START Information provided

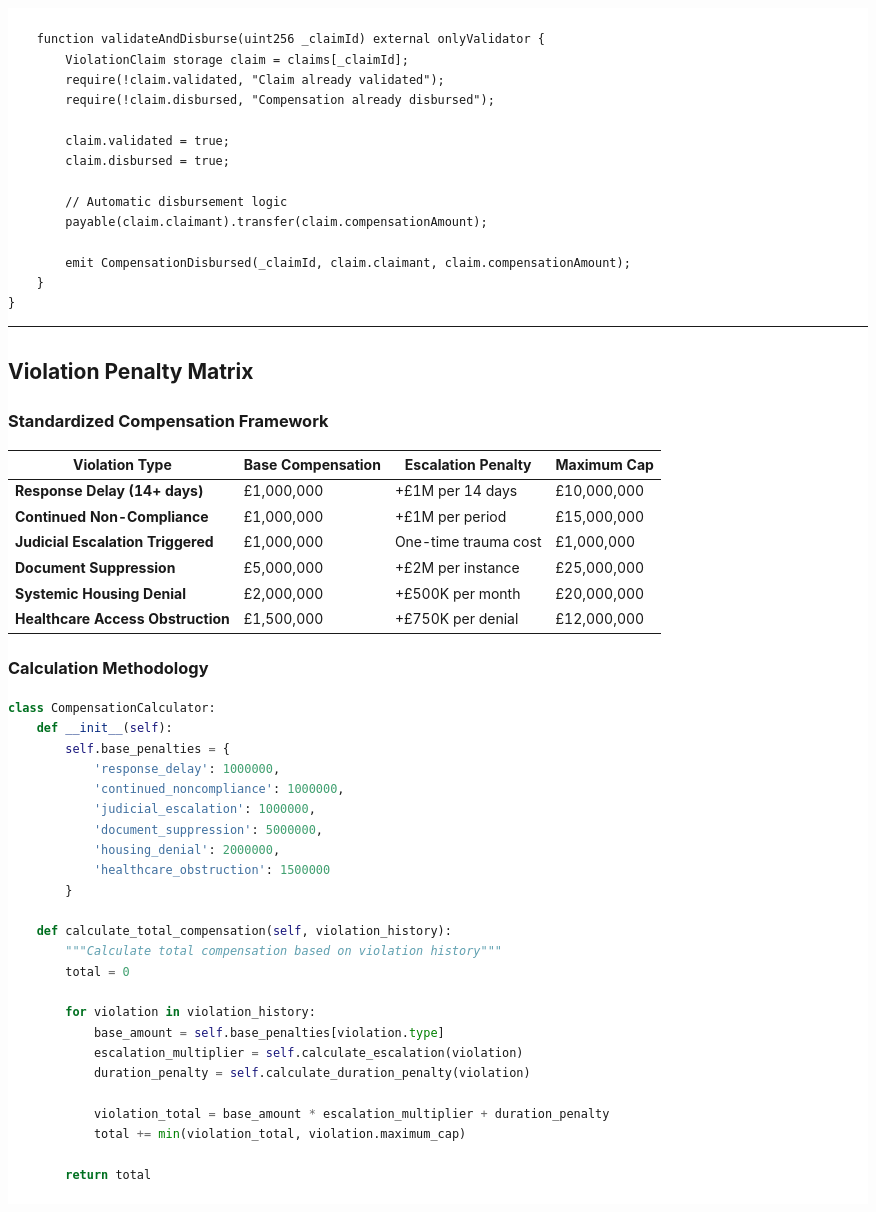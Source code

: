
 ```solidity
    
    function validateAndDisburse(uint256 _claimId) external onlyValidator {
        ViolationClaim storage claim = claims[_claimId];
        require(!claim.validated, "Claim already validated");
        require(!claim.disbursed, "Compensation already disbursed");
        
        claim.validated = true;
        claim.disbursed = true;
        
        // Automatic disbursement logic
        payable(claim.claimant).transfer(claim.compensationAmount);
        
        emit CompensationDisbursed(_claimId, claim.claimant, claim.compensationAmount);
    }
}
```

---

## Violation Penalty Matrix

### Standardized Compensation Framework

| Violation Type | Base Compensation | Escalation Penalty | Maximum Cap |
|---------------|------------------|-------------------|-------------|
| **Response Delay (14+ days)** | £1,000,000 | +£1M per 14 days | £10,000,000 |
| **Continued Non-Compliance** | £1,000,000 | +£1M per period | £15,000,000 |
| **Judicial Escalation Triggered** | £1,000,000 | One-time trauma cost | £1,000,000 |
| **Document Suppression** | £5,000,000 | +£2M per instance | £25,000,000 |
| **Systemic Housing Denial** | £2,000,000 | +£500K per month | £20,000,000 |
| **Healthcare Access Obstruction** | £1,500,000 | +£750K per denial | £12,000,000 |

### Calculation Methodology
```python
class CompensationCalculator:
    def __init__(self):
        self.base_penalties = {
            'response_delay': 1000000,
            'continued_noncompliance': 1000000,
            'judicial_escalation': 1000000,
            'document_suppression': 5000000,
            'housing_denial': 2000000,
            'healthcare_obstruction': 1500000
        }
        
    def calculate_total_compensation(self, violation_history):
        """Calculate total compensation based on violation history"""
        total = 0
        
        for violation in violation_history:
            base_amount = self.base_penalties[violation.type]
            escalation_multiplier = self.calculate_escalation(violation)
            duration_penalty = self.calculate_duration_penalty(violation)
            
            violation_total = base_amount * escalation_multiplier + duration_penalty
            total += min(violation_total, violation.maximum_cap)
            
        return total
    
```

END Information provided

**Work required**
All lines above that include the word "validated" must be copied into the answer.

**Solution to this exercise**
        require(!claim.validated, "Claim already validated");
        claim.validated = true;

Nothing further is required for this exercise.